**Exercise aim**
Each record is to be printed exactly as given, down to the last mark.

== == ==

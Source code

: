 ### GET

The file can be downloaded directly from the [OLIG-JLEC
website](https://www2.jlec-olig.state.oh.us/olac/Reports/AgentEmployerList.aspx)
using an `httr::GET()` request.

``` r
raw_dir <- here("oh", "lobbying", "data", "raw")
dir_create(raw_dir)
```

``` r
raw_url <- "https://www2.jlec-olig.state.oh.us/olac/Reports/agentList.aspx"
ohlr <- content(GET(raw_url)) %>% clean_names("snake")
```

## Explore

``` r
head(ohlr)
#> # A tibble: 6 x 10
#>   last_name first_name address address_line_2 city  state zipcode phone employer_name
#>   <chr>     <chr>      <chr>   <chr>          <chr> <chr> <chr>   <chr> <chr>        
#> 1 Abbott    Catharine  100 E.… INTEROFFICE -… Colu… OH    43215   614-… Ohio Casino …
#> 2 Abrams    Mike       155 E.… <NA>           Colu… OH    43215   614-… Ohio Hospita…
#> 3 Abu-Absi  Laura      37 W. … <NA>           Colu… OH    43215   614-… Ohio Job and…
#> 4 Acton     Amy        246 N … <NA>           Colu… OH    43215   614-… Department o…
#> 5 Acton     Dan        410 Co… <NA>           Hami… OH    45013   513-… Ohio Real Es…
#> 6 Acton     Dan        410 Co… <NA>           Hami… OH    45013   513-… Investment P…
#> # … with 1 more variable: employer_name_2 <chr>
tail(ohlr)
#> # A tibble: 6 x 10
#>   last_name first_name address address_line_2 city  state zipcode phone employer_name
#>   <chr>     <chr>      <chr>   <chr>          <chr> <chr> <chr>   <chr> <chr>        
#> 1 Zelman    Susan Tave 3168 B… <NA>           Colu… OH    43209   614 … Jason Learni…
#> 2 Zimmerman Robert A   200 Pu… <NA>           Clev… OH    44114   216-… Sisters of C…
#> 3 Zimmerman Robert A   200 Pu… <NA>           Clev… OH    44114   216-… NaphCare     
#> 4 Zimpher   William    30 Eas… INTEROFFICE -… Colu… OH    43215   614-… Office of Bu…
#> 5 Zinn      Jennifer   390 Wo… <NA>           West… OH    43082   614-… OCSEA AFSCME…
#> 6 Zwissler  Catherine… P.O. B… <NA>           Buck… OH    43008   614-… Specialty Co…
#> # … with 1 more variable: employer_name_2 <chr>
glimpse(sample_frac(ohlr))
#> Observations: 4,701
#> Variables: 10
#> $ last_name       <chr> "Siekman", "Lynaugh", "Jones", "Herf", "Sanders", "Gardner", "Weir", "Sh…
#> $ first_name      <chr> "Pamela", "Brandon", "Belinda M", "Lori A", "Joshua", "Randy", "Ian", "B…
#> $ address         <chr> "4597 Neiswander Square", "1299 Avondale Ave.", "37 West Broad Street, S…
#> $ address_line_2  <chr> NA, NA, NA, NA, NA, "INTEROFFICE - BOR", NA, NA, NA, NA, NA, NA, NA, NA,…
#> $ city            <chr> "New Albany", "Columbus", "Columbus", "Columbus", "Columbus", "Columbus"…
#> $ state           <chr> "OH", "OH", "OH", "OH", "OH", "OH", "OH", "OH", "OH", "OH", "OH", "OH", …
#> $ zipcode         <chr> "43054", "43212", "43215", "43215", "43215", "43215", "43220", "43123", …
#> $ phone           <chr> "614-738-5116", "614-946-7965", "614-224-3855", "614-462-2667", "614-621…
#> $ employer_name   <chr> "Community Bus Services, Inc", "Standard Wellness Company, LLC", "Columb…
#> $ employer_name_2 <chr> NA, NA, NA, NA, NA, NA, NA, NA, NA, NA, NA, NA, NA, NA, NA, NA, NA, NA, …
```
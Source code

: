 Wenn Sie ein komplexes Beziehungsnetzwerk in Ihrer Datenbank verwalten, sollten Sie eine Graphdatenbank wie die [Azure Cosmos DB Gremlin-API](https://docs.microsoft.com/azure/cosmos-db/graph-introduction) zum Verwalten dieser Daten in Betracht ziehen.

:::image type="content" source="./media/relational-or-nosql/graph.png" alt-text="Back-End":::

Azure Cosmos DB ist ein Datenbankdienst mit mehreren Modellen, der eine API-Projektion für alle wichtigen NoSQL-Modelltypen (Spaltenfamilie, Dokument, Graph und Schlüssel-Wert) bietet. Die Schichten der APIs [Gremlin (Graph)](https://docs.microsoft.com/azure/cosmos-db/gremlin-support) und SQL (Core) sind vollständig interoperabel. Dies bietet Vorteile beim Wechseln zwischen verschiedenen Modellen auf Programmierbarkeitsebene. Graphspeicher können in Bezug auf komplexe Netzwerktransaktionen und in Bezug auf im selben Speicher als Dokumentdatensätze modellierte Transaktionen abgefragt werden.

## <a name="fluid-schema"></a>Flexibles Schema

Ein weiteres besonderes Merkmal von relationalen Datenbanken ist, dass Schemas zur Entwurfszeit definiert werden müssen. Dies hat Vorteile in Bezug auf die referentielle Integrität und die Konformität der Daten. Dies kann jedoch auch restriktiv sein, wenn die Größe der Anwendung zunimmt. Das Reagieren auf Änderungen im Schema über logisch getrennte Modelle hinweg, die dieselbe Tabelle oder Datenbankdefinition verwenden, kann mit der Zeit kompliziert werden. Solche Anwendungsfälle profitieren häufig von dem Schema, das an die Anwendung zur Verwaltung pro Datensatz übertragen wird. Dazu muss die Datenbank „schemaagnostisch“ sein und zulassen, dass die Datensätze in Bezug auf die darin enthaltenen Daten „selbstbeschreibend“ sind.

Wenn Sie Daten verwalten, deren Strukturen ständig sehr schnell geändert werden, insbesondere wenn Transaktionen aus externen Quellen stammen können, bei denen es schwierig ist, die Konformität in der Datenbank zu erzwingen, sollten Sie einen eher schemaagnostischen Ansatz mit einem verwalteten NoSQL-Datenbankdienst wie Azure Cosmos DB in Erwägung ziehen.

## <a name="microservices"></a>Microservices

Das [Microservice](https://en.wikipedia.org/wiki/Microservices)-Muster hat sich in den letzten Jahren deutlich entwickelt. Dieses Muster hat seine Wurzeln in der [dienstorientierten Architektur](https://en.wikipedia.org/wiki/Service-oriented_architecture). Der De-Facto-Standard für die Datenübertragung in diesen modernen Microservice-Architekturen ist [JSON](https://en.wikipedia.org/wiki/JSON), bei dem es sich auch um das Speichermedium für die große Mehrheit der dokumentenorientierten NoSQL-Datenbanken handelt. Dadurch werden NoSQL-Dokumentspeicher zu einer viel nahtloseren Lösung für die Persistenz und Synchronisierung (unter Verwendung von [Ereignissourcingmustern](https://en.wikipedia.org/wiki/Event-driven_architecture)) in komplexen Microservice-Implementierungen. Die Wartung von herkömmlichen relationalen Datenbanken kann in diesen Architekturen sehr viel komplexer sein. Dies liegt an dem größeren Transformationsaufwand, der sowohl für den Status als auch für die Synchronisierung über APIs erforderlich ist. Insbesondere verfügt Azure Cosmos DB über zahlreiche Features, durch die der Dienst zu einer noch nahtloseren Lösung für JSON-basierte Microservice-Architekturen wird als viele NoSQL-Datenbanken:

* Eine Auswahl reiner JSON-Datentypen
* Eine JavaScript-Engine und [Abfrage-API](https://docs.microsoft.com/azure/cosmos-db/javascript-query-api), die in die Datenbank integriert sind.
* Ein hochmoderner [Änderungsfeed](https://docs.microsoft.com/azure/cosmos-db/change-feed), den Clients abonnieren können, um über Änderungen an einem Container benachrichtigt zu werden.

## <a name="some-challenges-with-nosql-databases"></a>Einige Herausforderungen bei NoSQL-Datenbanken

== == ==

**Task output**
Source code

: ### GET

The file can be downloaded directly from the [OLIG-JLEC
website](https://www2.jlec-olig.state.oh.us/olac/Reports/AgentEmployerList.aspx)
using an `httr::GET()` request.

``` r
raw_dir <- here("oh", "lobbying", "data", "raw")
dir_create(raw_dir)
```

``` r
raw_url <- "https://www2.jlec-olig.state.oh.us/olac/Reports/agentList.aspx"
ohlr <- content(GET(raw_url)) %>% clean_names("snake")
```

## Explore

``` r
head(ohlr)
#> # A tibble: 6 x 10
#>   last_name first_name address address_line_2 city  state zipcode phone employer_name
#>   <chr>     <chr>      <chr>   <chr>          <chr> <chr> <chr>   <chr> <chr>        
#> 1 Abbott    Catharine  100 E.… INTEROFFICE -… Colu… OH    43215   614-… Ohio Casino …
#> 2 Abrams    Mike       155 E.… <NA>           Colu… OH    43215   614-… Ohio Hospita…
#> 3 Abu-Absi  Laura      37 W. … <NA>           Colu… OH    43215   614-… Ohio Job and…
#> 4 Acton     Amy        246 N … <NA>           Colu… OH    43215   614-… Department o…
#> 5 Acton     Dan        410 Co… <NA>           Hami… OH    45013   513-… Ohio Real Es…
#> 6 Acton     Dan        410 Co… <NA>           Hami… OH    45013   513-… Investment P…
#> # … with 1 more variable: employer_name_2 <chr>
tail(ohlr)
#> # A tibble: 6 x 10
#>   last_name first_name address address_line_2 city  state zipcode phone employer_name
#>   <chr>     <chr>      <chr>   <chr>          <chr> <chr> <chr>   <chr> <chr>        
#> 1 Zelman    Susan Tave 3168 B… <NA>           Colu… OH    43209   614 … Jason Learni…
#> 2 Zimmerman Robert A   200 Pu… <NA>           Clev… OH    44114   216-… Sisters of C…
#> 3 Zimmerman Robert A   200 Pu… <NA>           Clev… OH    44114   216-… NaphCare     
#> 4 Zimpher   William    30 Eas… INTEROFFICE -… Colu… OH    43215   614-… Office of Bu…
#> 5 Zinn      Jennifer   390 Wo… <NA>           West… OH    43082   614-… OCSEA AFSCME…
#> 6 Zwissler  Catherine… P.O. B… <NA>           Buck… OH    43008   614-… Specialty Co…
#> # … with 1 more variable: employer_name_2 <chr>
glimpse(sample_frac(ohlr))
#> Observations: 4,701
#> Variables: 10
#> $ last_name       <chr> "Siekman", "Lynaugh", "Jones", "Herf", "Sanders", "Gardner", "Weir", "Sh…
#> $ first_name      <chr> "Pamela", "Brandon", "Belinda M", "Lori A", "Joshua", "Randy", "Ian", "B…
#> $ address         <chr> "4597 Neiswander Square", "1299 Avondale Ave.", "37 West Broad Street, S…
#> $ address_line_2  <chr> NA, NA, NA, NA, NA, "INTEROFFICE - BOR", NA, NA, NA, NA, NA, NA, NA, NA,…
#> $ city            <chr> "New Albany", "Columbus", "Columbus", "Columbus", "Columbus", "Columbus"…
#> $ state           <chr> "OH", "OH", "OH", "OH", "OH", "OH", "OH", "OH", "OH", "OH", "OH", "OH", …
#> $ zipcode         <chr> "43054", "43212", "43215", "43215", "43215", "43215", "43220", "43123", …
#> $ phone           <chr> "614-738-5116", "614-946-7965", "614-224-3855", "614-462-2667", "614-621…
#> $ employer_name   <chr> "Community Bus Services, Inc", "Standard Wellness Company, LLC", "Columb…
#> $ employer_name_2 <chr> NA, NA, NA, NA, NA, NA, NA, NA, NA, NA, NA, NA, NA, NA, NA, NA, NA, NA, …
```
Source code

: Wenn Sie ein komplexes Beziehungsnetzwerk in Ihrer Datenbank verwalten, sollten Sie eine Graphdatenbank wie die [Azure Cosmos DB Gremlin-API](https://docs.microsoft.com/azure/cosmos-db/graph-introduction) zum Verwalten dieser Daten in Betracht ziehen.

:::image type="content" source="./media/relational-or-nosql/graph.png" alt-text="Back-End":::

Azure Cosmos DB ist ein Datenbankdienst mit mehreren Modellen, der eine API-Projektion für alle wichtigen NoSQL-Modelltypen (Spaltenfamilie, Dokument, Graph und Schlüssel-Wert) bietet. Die Schichten der APIs [Gremlin (Graph)](https://docs.microsoft.com/azure/cosmos-db/gremlin-support) und SQL (Core) sind vollständig interoperabel. Dies bietet Vorteile beim Wechseln zwischen verschiedenen Modellen auf Programmierbarkeitsebene. Graphspeicher können in Bezug auf komplexe Netzwerktransaktionen und in Bezug auf im selben Speicher als Dokumentdatensätze modellierte Transaktionen abgefragt werden.

## <a name="fluid-schema"></a>Flexibles Schema

Ein weiteres besonderes Merkmal von relationalen Datenbanken ist, dass Schemas zur Entwurfszeit definiert werden müssen. Dies hat Vorteile in Bezug auf die referentielle Integrität und die Konformität der Daten. Dies kann jedoch auch restriktiv sein, wenn die Größe der Anwendung zunimmt. Das Reagieren auf Änderungen im Schema über logisch getrennte Modelle hinweg, die dieselbe Tabelle oder Datenbankdefinition verwenden, kann mit der Zeit kompliziert werden. Solche Anwendungsfälle profitieren häufig von dem Schema, das an die Anwendung zur Verwaltung pro Datensatz übertragen wird. Dazu muss die Datenbank „schemaagnostisch“ sein und zulassen, dass die Datensätze in Bezug auf die darin enthaltenen Daten „selbstbeschreibend“ sind.

Wenn Sie Daten verwalten, deren Strukturen ständig sehr schnell geändert werden, insbesondere wenn Transaktionen aus externen Quellen stammen können, bei denen es schwierig ist, die Konformität in der Datenbank zu erzwingen, sollten Sie einen eher schemaagnostischen Ansatz mit einem verwalteten NoSQL-Datenbankdienst wie Azure Cosmos DB in Erwägung ziehen.

## <a name="microservices"></a>Microservices

Das [Microservice](https://en.wikipedia.org/wiki/Microservices)-Muster hat sich in den letzten Jahren deutlich entwickelt. Dieses Muster hat seine Wurzeln in der [dienstorientierten Architektur](https://en.wikipedia.org/wiki/Service-oriented_architecture). Der De-Facto-Standard für die Datenübertragung in diesen modernen Microservice-Architekturen ist [JSON](https://en.wikipedia.org/wiki/JSON), bei dem es sich auch um das Speichermedium für die große Mehrheit der dokumentenorientierten NoSQL-Datenbanken handelt. Dadurch werden NoSQL-Dokumentspeicher zu einer viel nahtloseren Lösung für die Persistenz und Synchronisierung (unter Verwendung von [Ereignissourcingmustern](https://en.wikipedia.org/wiki/Event-driven_architecture)) in komplexen Microservice-Implementierungen. Die Wartung von herkömmlichen relationalen Datenbanken kann in diesen Architekturen sehr viel komplexer sein. Dies liegt an dem größeren Transformationsaufwand, der sowohl für den Status als auch für die Synchronisierung über APIs erforderlich ist. Insbesondere verfügt Azure Cosmos DB über zahlreiche Features, durch die der Dienst zu einer noch nahtloseren Lösung für JSON-basierte Microservice-Architekturen wird als viele NoSQL-Datenbanken:

* Eine Auswahl reiner JSON-Datentypen
* Eine JavaScript-Engine und [Abfrage-API](https://docs.microsoft.com/azure/cosmos-db/javascript-query-api), die in die Datenbank integriert sind.
* Ein hochmoderner [Änderungsfeed](https://docs.microsoft.com/azure/cosmos-db/change-feed), den Clients abonnieren können, um über Änderungen an einem Container benachrichtigt zu werden.

## <a name="some-challenges-with-nosql-databases"></a>Einige Herausforderungen bei NoSQL-Datenbanken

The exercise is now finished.